In the entries below, spot each line with the word "accounting" and copy it.

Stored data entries

Segment Open

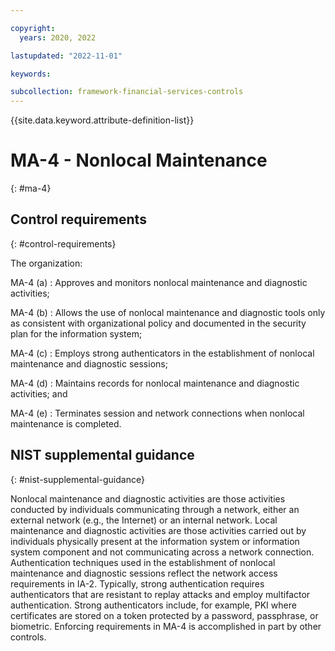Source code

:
 ```yaml
---

copyright:
  years: 2020, 2022

lastupdated: "2022-11-01"

keywords:

subcollection: framework-financial-services-controls
---
```


{{site.data.keyword.attribute-definition-list}}

               
# MA-4 - Nonlocal Maintenance
{: #ma-4}

## Control requirements
{: #control-requirements}

The organization:

MA-4 (a)
    : Approves and monitors nonlocal maintenance and diagnostic activities;

MA-4 (b)
    : Allows the use of nonlocal maintenance and diagnostic tools only as consistent with organizational policy and documented in the security plan for the information system;

MA-4 (c)
    : Employs strong authenticators in the establishment of nonlocal maintenance and diagnostic sessions;

MA-4 (d)
    : Maintains records for nonlocal maintenance and diagnostic activities; and

MA-4 (e)
    : Terminates session and network connections when nonlocal maintenance is completed.

## NIST supplemental guidance
{: #nist-supplemental-guidance}

Nonlocal maintenance and diagnostic activities are those activities conducted by individuals communicating through a network, either an external network (e.g., the Internet) or an internal network. Local maintenance and diagnostic activities are those activities carried out by individuals physically present at the information system or information system component and not communicating across a network connection. Authentication techniques used in the establishment of nonlocal maintenance and diagnostic sessions reflect the network access requirements in IA-2. Typically, strong authentication requires authenticators that are resistant to replay attacks and employ multifactor authentication. Strong authenticators include, for example, PKI where certificates are stored on a token protected by a password, passphrase, or biometric. Enforcing requirements in MA-4 is accomplished in part by other controls.





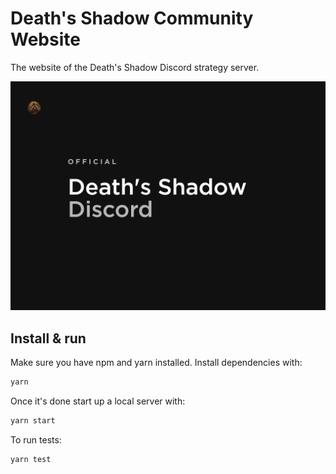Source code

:# Death's Shadow Community Website
The website of the Death's Shadow Discord strategy server.

[![Site preview](/public/social-image.png)](https://mtg.codyb.co)

## Install & run

Make sure you have npm and yarn installed. Install dependencies with:

```bash
yarn
```

Once it's done start up a local server with:

```bash
yarn start
```

To run tests:

```bash
yarn test
```
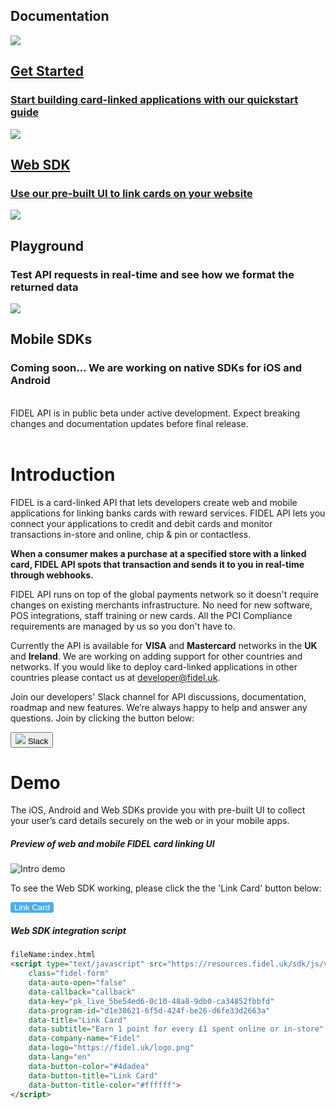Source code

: <h2>Documentation</h2>
<div class="row">
    <div class="column">
        <a href="/gettingstarted" class="content">
            <img src="https://docs.fidel.uk/assets/images/get-started.svg"/>
            <h2>Get Started</h2>
            <h3>Start building card-linked applications with our quickstart guide</h3>
        </a>
    </div>
    <div class="column">
      <a href="/web" class="content">
            <img src="https://docs.fidel.uk/assets/images/icon-desktop.svg"/>
            <h2>Web SDK</h2>
            <h3>Use our pre-built UI to link cards on your website</h3>
        </a>
    </div>
</div>
<div class="row">
    <div class="column">
        <div class="content">
            <img src="https://docs.fidel.uk/assets/images/playground.svg"/>
            <h2>Playground</h2>
            <h3>Test API requests in real-time and see how we format the returned data</h3>
        </div>
    </div>
    <div class="column">
        <div class="content">
            <img src="https://docs.fidel.uk/assets/images/icon-mobile.svg"/>
            <h2>Mobile SDKs</h2>
            <h3>Coming soon... We are working on native SDKs for iOS and Android</h3>
        </div>
    </div>
</div>

<br/>

<div class="info-box">
FIDEL API is in public beta under active development. Expect breaking changes and documentation updates before final release.
</div>

<br/>

# Introduction
FIDEL is a card-linked API that lets developers create web and mobile applications for linking banks cards with reward services. FIDEL API lets you connect your applications to credit and debit cards and monitor transactions in-store and online, chip & pin or contactless.

**When a consumer makes a purchase at a specified store with a linked card, FIDEL API spots that transaction and sends it to you in real-time through webhooks.**

FIDEL API runs on top of the global payments network so it doesn't require changes on existing merchants infrastructure. No need for new software, POS integrations, staff training or new cards. All the PCI Compliance requirements are managed by us so you don't have to.

Currently the API is available for **VISA** and **Mastercard** networks in the **UK** and **Ireland**. We are working on adding support for other countries and networks. If you would like to deploy card-linked applications in other countries please contact us at [developer@fidel.uk](mailto:developer@fidel.uk).

Join our developers' Slack channel for API discussions, documentation, roadmap and new features. We’re always happy to help and answer any questions. Join by clicking the button below:

<a href="https://fidel-developers-slack-invites.herokuapp.com/" target="blank">
  <button>
    <img src="https://docs.fidel.uk/assets/images/slack-icon.svg" />
    Slack
  </button>
</a>

<br/>

# Demo
The iOS, Android and Web SDKs provide you with pre-built UI to collect your user’s card details securely on the web or in your mobile apps.

<h5>Preview of web and mobile FIDEL card linking UI</h5>

![Intro demo](https://docs.fidel.uk/assets/images/intro-demo.png "Intro demo")

To see the Web SDK working, please click the the 'Link Card' button below:

<button style="background: #4dadea; border: none; border-radius: 3px; color: #ffffff;" type="submit" onclick="Fidel.openForm()">Link Card</button>


<h5>Web SDK integration script</h5>

```html
fileName:index.html
<script type="text/javascript" src="https://resources.fidel.uk/sdk/js/v1/fidel.js"
    class="fidel-form"
    data-auto-open="false"
    data-callback="callback"
    data-key="pk_live_5be54ed6-0c10-48a8-9db0-ca34852fbbfd"
    data-program-id="d1e38621-6f5d-424f-be26-d6fe33d2663a"
    data-title="Link Card"
    data-subtitle="Earn 1 point for every £1 spent online or in-store"
    data-company-name="Fidel"
    data-logo="https://fidel.uk/logo.png"
    data-lang="en"
    data-button-color="#4dadea"
    data-button-title="Link Card"
    data-button-title-color="#ffffff">
</script>
```
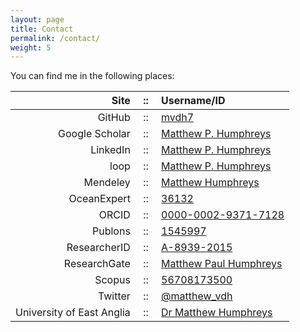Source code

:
 ```yaml
---
layout: page
title: Contact
permalink: /contact/
weight: 5
---
```


You can find me in the following places:

| Site | &nbsp;::&nbsp; | Username/ID
|-:|:-:|:-
| GitHub | &nbsp;::&nbsp; | [mvdh7](https://github.com/mvdh7)
| Google Scholar | &nbsp;::&nbsp; | [Matthew P. Humphreys](https://scholar.google.co.uk/citations?user=FAuQyqMAAAAJ)
| LinkedIn | &nbsp;::&nbsp; | [Matthew P. Humphreys](https://www.linkedin.com/in/matthew-p-humphreys-4745833a/)
| loop | &nbsp;::&nbsp; | [Matthew P. Humphreys](https://loop.frontiersin.org/people/391608/overview)
| Mendeley | &nbsp;::&nbsp; | [Matthew Humphreys](https://www.mendeley.com/profiles/matthew-humphreys2/)
| OceanExpert | &nbsp;::&nbsp; | [36132](https://www.oceanexpert.net/expert/matthew.humphreys)
| ORCID | &nbsp;::&nbsp; |  [0000-0002-9371-7128](http://orcid.org/0000-0002-9371-7128)
| Publons | &nbsp;::&nbsp; | [1545997](https://publons.com/a/1545997/)
| ResearcherID | &nbsp;::&nbsp; | [A-8939-2015](http://www.researcherid.com/rid/A-8939-2015)
| ResearchGate | &nbsp;::&nbsp; | [Matthew Paul Humphreys](https://www.researchgate.net/profile/Matthew_Humphreys)
| Scopus | &nbsp;::&nbsp; | [56708173500](https://www.scopus.com/authid/detail.uri?authorId=56708173500)
| Twitter | &nbsp;::&nbsp; | [@matthew_vdh](http://twitter.com/matthew_vdh)
| University of East Anglia | &nbsp;::&nbsp; | [Dr Matthew Humphreys](https://people.uea.ac.uk/en/persons/matthew-humphreys)
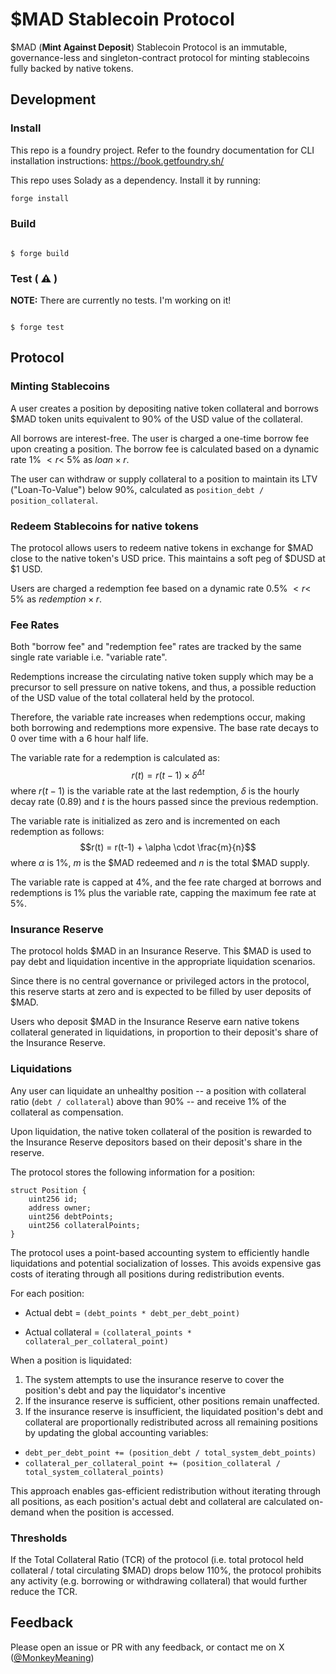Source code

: # $MAD Stablecoin Protocol

$MAD (**Mint Against Deposit**) Stablecoin Protocol is an immutable, governance-less and singleton-contract protocol for minting stablecoins fully backed by native tokens.

## Development

### Install

This repo is a foundry project. Refer to the foundry documentation for CLI installation instructions: https://book.getfoundry.sh/

This repo uses Solady as a dependency. Install it by running:

```bash
forge install
```

### Build

```shell

$ forge build

```

### Test ( ⚠️ )

**NOTE:** There are currently no tests. I'm working on it!

```shell

$ forge test

```

## Protocol

### Minting Stablecoins

A user creates a position by depositing native token collateral and borrows $MAD token units equivalent to 90% of the USD value of the collateral.

All borrows are interest-free. The user is charged a one-time borrow fee upon creating a position. The borrow fee is calculated based on a dynamic rate 1% $< r <$ 5% as $loan \times r$.

The user can withdraw or supply collateral to a position to maintain its LTV ("Loan-To-Value") below 90%, calculated as `position_debt / position_collateral`.

### Redeem Stablecoins for native tokens

The protocol allows users to redeem native tokens in exchange for $MAD close to the native token's USD price. This maintains a soft peg of $DUSD at $1 USD.

Users are charged a redemption fee based on a dynamic rate 0.5% $< r <$ 5% as $redemption \times r$.

### Fee Rates

Both "borrow fee" and "redemption fee" rates are tracked by the same single rate variable i.e. "variable rate".

Redemptions increase the circulating native token supply which may be a precursor to sell pressure on native tokens, and thus, a possible reduction of the USD value of the total collateral held by the protocol.

Therefore, the variable rate increases when redemptions occur, making both borrowing and redemptions more expensive. The base rate decays to 0 over time with a 6 hour half life.

The variable rate for a redemption is calculated as:
$$r(t) = r(t-1) \times \delta^{\Delta t}$$
where $r(t-1)$ is the variable rate at the last redemption, $\delta$ is the hourly decay rate (0.89) and $t$ is the hours passed since the previous redemption.

The variable rate is initialized as zero and is incremented on each redemption as follows:
$$r(t) = r(t-1) + \alpha \cdot \frac{m}{n}$$
where $\alpha$ is 1%, $m$ is the $MAD redeemed and $n$ is the total $MAD supply.

The variable rate is capped at 4%, and the fee rate charged at borrows and redemptions is 1% plus the variable rate, capping the maximum fee rate at 5%.

### Insurance Reserve

The protocol holds $MAD in an Insurance Reserve. This $MAD is used to pay debt and liquidation incentive in the appropriate liquidation scenarios.

Since there is no central governance or privileged actors in the protocol, this reserve starts at zero and is expected to be filled by user deposits of $MAD.

Users who deposit $MAD in the Insurance Reserve earn native tokens collateral generated in liquidations, in proportion to their deposit's share of the Insurance Reserve.

### Liquidations

Any user can liquidate an unhealthy position -- a position with collateral ratio (`debt / collateral`) above than 90% -- and receive 1% of the collateral as compensation.

Upon liquidation, the native token collateral of the position is rewarded to the Insurance Reserve depositors based on their deposit's share in the reserve.

The protocol stores the following information for a position:

```solidity
struct Position {
	uint256 id;
	address owner;
	uint256 debtPoints;
	uint256 collateralPoints;
}
```

The protocol uses a point-based accounting system to efficiently handle liquidations and potential socialization of losses. This avoids expensive gas costs of iterating through all positions during redistribution events.

For each position:

- Actual debt = `(debt_points * debt_per_debt_point)`

* Actual collateral = `(collateral_points * collateral_per_collateral_point)`

When a position is liquidated:

1. The system attempts to use the insurance reserve to cover the position's debt and pay the liquidator's incentive
2. If the insurance reserve is sufficient, other positions remain unaffected.
3. If the insurance reserve is insufficient, the liquidated position's debt and collateral are proportionally redistributed across all remaining positions by updating the global accounting variables:

- `debt_per_debt_point += (position_debt / total_system_debt_points)`
- `collateral_per_collateral_point += (position_collateral / total_system_collateral_points)`

This approach enables gas-efficient redistribution without iterating through all positions, as each position's actual debt and collateral are calculated on-demand when the position is accessed.

### Thresholds

If the Total Collateral Ratio (TCR) of the protocol (i.e. total protocol held collateral / total circulating $MAD) drops below 110%, the protocol prohibits any activity (e.g. borrowing or withdrawing collateral) that would further reduce the TCR.

## Feedback

Please open an issue or PR with any feedback, or contact me on X ([@MonkeyMeaning](https://x.com/MonkeyMeaning))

Segment Closed

#### RESPONSE:
The protocol uses a point-based accounting system to efficiently handle liquidations and potential socialization of losses. This avoids expensive gas costs of iterating through all positions during redistribution events.
3. If the insurance reserve is insufficient, the liquidated position's debt and collateral are proportionally redistributed across all remaining positions by updating the global accounting variables:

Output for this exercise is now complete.